**How to complete this task:** Copy out each line of the data below in which the string "License" appears.
━━━━━ Listed records
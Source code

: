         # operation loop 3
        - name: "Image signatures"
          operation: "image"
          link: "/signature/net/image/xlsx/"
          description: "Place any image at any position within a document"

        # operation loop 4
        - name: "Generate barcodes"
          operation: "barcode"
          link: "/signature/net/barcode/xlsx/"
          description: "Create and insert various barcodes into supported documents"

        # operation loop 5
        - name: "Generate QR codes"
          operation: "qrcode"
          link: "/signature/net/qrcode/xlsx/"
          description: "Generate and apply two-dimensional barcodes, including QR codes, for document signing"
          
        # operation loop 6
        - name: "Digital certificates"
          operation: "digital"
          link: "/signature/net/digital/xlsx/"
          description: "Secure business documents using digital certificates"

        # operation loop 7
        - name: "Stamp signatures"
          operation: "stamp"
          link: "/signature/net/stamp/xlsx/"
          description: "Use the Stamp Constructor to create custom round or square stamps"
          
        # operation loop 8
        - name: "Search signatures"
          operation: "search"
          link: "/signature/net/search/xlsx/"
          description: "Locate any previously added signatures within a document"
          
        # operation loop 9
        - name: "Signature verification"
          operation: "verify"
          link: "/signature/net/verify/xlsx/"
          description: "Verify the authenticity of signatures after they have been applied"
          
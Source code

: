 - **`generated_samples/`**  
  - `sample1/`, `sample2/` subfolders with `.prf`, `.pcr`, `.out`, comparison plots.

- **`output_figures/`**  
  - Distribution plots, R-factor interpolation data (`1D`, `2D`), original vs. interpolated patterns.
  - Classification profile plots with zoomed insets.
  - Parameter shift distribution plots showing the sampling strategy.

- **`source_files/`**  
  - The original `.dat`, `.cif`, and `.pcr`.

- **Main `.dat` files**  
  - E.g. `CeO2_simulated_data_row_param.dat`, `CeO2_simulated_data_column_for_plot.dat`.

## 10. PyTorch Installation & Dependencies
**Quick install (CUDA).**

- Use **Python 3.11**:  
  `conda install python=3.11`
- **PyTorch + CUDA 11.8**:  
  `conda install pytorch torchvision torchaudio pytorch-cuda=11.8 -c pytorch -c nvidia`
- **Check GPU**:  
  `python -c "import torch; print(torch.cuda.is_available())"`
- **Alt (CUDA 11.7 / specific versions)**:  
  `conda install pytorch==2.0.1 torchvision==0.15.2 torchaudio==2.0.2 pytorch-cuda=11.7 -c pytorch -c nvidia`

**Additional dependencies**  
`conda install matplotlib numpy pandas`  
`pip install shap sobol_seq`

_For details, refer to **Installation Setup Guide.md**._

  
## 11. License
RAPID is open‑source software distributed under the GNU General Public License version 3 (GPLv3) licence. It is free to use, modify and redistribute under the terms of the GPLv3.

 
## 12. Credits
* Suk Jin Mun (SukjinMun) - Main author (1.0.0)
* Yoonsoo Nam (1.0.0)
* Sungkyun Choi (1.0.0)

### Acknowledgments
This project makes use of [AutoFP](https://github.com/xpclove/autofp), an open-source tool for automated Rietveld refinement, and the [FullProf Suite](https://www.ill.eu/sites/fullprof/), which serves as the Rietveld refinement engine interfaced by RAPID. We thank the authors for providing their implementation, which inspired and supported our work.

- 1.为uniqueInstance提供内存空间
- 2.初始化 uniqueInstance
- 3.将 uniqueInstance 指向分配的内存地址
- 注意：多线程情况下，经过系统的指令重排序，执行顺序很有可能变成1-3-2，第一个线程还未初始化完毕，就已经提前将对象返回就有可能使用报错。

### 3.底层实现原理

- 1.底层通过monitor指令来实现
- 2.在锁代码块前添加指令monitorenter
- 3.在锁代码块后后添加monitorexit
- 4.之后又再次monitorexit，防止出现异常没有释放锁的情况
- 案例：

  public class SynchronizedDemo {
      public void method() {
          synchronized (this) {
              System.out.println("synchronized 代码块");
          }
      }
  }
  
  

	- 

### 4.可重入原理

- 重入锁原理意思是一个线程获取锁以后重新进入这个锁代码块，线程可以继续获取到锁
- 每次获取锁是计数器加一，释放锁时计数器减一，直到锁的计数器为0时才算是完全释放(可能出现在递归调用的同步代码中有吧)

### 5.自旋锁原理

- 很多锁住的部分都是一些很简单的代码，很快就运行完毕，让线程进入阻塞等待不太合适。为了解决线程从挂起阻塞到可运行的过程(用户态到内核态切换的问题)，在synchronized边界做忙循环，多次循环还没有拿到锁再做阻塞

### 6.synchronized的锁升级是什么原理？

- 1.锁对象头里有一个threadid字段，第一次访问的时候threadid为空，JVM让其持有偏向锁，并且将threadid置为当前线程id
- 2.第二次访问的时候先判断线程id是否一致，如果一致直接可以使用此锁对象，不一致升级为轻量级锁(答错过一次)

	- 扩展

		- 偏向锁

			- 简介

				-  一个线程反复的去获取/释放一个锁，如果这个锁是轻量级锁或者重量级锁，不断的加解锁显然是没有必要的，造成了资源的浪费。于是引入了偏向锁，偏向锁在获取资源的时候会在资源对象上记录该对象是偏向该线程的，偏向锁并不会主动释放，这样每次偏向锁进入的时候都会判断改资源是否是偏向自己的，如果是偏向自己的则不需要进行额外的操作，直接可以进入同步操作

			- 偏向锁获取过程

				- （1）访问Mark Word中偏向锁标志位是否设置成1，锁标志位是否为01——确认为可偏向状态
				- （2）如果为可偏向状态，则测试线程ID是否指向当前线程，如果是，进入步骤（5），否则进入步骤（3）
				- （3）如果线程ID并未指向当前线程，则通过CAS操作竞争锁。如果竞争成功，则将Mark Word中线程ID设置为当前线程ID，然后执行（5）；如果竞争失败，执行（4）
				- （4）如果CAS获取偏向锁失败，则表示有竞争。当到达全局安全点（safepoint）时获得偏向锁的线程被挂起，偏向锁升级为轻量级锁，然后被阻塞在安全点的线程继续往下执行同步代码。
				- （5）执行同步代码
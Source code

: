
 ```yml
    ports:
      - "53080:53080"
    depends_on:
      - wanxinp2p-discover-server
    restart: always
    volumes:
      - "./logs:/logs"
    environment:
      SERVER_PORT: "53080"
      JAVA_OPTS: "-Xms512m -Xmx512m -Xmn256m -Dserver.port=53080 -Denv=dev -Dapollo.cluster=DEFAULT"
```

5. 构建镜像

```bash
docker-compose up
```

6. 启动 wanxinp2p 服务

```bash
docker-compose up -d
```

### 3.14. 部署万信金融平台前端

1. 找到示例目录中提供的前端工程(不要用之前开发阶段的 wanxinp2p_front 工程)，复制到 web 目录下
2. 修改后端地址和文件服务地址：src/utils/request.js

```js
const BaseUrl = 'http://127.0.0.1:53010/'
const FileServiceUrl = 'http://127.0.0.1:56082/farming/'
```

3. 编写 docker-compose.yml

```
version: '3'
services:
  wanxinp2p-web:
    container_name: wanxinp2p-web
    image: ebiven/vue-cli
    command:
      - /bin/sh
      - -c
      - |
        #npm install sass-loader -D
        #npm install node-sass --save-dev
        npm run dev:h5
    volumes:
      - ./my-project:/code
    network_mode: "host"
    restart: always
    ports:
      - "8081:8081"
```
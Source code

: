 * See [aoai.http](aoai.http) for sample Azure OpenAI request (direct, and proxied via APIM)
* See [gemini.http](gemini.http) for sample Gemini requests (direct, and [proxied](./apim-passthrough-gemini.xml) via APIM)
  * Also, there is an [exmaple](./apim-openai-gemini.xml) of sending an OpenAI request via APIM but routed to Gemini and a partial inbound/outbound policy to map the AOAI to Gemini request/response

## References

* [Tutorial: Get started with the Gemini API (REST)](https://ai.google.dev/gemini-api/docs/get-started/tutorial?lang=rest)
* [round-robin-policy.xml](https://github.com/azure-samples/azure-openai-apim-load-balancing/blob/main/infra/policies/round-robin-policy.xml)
━━━━━━━━━━
**Solution for this task:**
## 11. License
RAPID is open‑source software distributed under the GNU General Public License version 3 (GPLv3) licence. It is free to use, modify and redistribute under the terms of the GPLv3.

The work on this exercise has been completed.